[Start of Attachment]

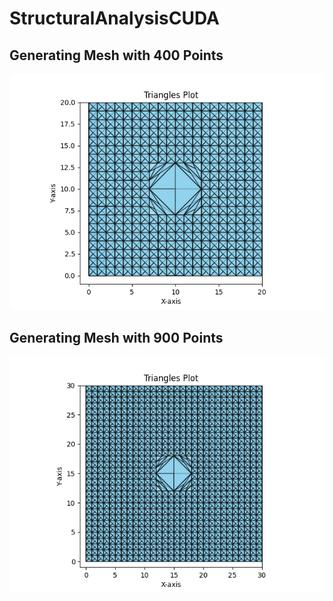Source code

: # StructuralAnalysisCUDA

## Generating Mesh with 400 Points
![400 Points](./img/400Points.png)

## Generating Mesh with 900 Points
![400 Points](./img/900Points.png)
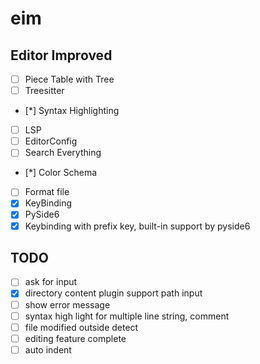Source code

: # eim
## Editor Improved

- [ ] Piece Table with Tree
- [ ] Treesitter
- [*] Syntax Highlighting
- [ ] LSP
- [ ] EditorConfig
- [ ] Search Everything
- [*] Color Schema
- [ ] Format file
- [x] KeyBinding
- [x] PySide6
- [x] Keybinding with prefix key, built-in support by pyside6

## TODO
- [ ] ask for input
- [x] directory content plugin support path input
- [ ] show error message
- [ ] syntax high light for multiple line string, comment
- [ ] file modified outside detect
- [ ] editing feature complete
- [ ] auto indent
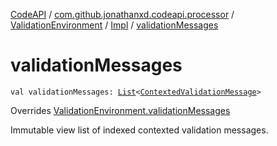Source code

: [CodeAPI](../../../index.md) / [com.github.jonathanxd.codeapi.processor](../../index.md) / [ValidationEnvironment](../index.md) / [Impl](index.md) / [validationMessages](.)

# validationMessages

`val validationMessages: `[`List`](https://kotlinlang.org/api/latest/jvm/stdlib/kotlin.collections/-list/index.html)`<`[`ContextedValidationMessage`](../../-contexted-validation-message/index.md)`>`

Overrides [ValidationEnvironment.validationMessages](../validation-messages.md)

Immutable view list of indexed contexted validation messages.

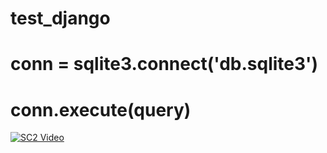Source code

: # test_django
# conn = sqlite3.connect('db.sqlite3')
# conn.execute(query)

[![SC2 Video](https://img.youtube.com/vi/FNWa292-fHE/0.jpg)](https://www.youtube.com/watch?v=FNWa292-fHE)

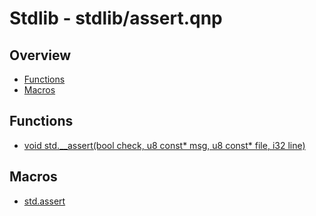 
# Stdlib - stdlib/assert.qnp

## Overview
 - [Functions](#functions)
 - [Macros](#macros)


## Functions
 - [void std.__assert(bool check, u8 const* msg, u8 const* file, i32 line)]()

## Macros
 - [std.assert]()

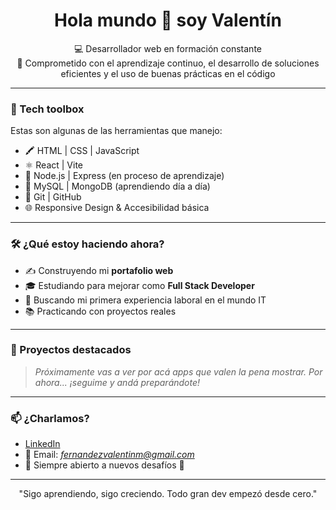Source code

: <h1 align="center">Hola mundo 👋 soy Valentín</h1>

<p align="center">
  💻 Desarrollador web en formación constante <br>
  🚀 Comprometido con el aprendizaje continuo, el desarrollo de soluciones eficientes y el uso de buenas prácticas en el código <br>
</p>

---

### 🔧 Tech toolbox

Estas son algunas de las herramientas que manejo:

- 🖍️ HTML | CSS | JavaScript
- ⚛️ React | Vite
- 🐍 Node.js | Express (en proceso de aprendizaje)
- 🐘 MySQL | MongoDB (aprendiendo día a día)
- 🧰 Git | GitHub
- 🌐 Responsive Design & Accesibilidad básica

---

### 🛠️ ¿Qué estoy haciendo ahora?

- ✍️ Construyendo mi **portafolio web**
- 🎓 Estudiando para mejorar como **Full Stack Developer**
- 💼 Buscando mi primera experiencia laboral en el mundo IT
- 📚 Practicando con proyectos reales

---

### 📂 Proyectos destacados

> *Próximamente vas a ver por acá apps que valen la pena mostrar. Por ahora... ¡seguime y andá preparándote!*

---

### 📫 ¿Charlamos?

- [LinkedIn](https://www.linkedin.com/in/valent%C3%ADnfern%C3%A1ndez/)
- 📩 Email: *fernandezvalentinm@gmail.com*
- 🧠 Siempre abierto a nuevos desafíos 🚀

---

<p align="center">"Sigo aprendiendo, sigo creciendo. Todo gran dev empezó desde cero."</p>


<!--
**fernandezvalentin/fernandezvalentin** is a ✨ _special_ ✨ repository because its `README.md` (this file) appears on your GitHub profile.

Here are some ideas to get you started:

- 🔭 I’m currently working on ...
- 🌱 I’m currently learning ...
- 👯 I’m looking to collaborate on ...
- 🤔 I’m looking for help with ...
- 💬 Ask me about ...
- 📫 How to reach me: ...
- 😄 Pronouns: ...
- ⚡ Fun fact: ...
-->

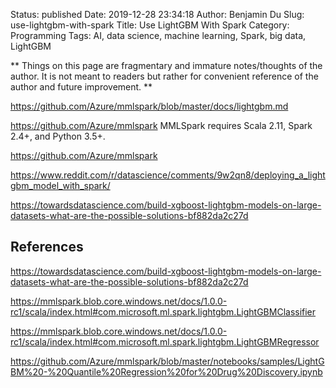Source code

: Status: published
Date: 2019-12-28 23:34:18
Author: Benjamin Du
Slug: use-lightgbm-with-spark
Title: Use LightGBM With Spark
Category: Programming
Tags: AI, data science, machine learning, Spark, big data, LightGBM

**
Things on this page are fragmentary and immature notes/thoughts of the author.
It is not meant to readers but rather for convenient reference of the author and future improvement.
**


https://github.com/Azure/mmlspark/blob/master/docs/lightgbm.md

https://github.com/Azure/mmlspark
MMLSpark requires Scala 2.11, Spark 2.4+, and Python 3.5+.


https://github.com/Azure/mmlspark

https://www.reddit.com/r/datascience/comments/9w2qn8/deploying_a_lightgbm_model_with_spark/

https://towardsdatascience.com/build-xgboost-lightgbm-models-on-large-datasets-what-are-the-possible-solutions-bf882da2c27d


## References

https://towardsdatascience.com/build-xgboost-lightgbm-models-on-large-datasets-what-are-the-possible-solutions-bf882da2c27d

https://mmlspark.blob.core.windows.net/docs/1.0.0-rc1/scala/index.html#com.microsoft.ml.spark.lightgbm.LightGBMClassifier

https://mmlspark.blob.core.windows.net/docs/1.0.0-rc1/scala/index.html#com.microsoft.ml.spark.lightgbm.LightGBMRegressor

https://github.com/Azure/mmlspark/blob/master/notebooks/samples/LightGBM%20-%20Quantile%20Regression%20for%20Drug%20Discovery.ipynb

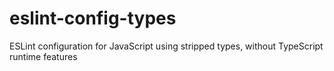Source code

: # eslint-config-types
ESLint configuration for JavaScript using stripped types, without TypeScript runtime features
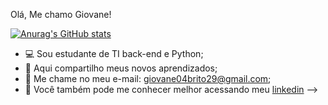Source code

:Olá, Me chamo Giovane!

[![Anurag's GitHub stats](https://github-readme-stats.vercel.app/apigiovane04brito29-hueanuraghazra)](https://github.com/anuraghazra/github-readme-stats)

- 💻 Sou estudante de TI back-end e Python;
- 🥇 Aqui compartilho meus novos aprendizados;
- 📱  Me chame no meu e-mail: giovane04brito29@gmail.com;
- 📝 Você também pode me conhecer melhor acessando meu [linkedin](https://www.linkedin.com/in/giovane-brito-a09222378/)
-->
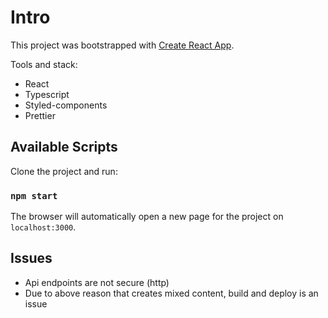 # Intro

This project was bootstrapped with [Create React App](https://github.com/facebook/create-react-app).

Tools and stack:

- React
- Typescript
- Styled-components
- Prettier

## Available Scripts

Clone the project and run:

### `npm start`

The browser will automatically open a new page for the project on `localhost:3000`.

## Issues

- Api endpoints are not secure (http)
- Due to above reason that creates mixed content, build and deploy is an issue
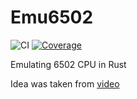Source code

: # Emu6502

![CI](https://github.com/offluck/emu6502/actions/workflows/ci.yaml/badge.svg)
[![Coverage](https://codecov.io/gh/offluck/emu6502/badge.svg)](https://app.codecov.io/gh/offluck/emu6502/tree/master)

Emulating 6502 CPU in Rust

Idea was taken from [video](https://youtu.be/qJgsuQoy9bc)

[End of Attachment]

_What the exercise asks:_ Give back exactly the lines above from the one with "## Functions" through the one with "formación constante <br>", both included. Pictures don't belong in the copy.

_Completed exercise:_
## Functions
 - [void std.__assert(bool check, u8 const* msg, u8 const* file, i32 line)]()

## Macros
 - [std.assert]()

Source code

: <h1 align="center">Hola mundo 👋 soy Valentín</h1>

<p align="center">
  💻 Desarrollador web en formación constante <br>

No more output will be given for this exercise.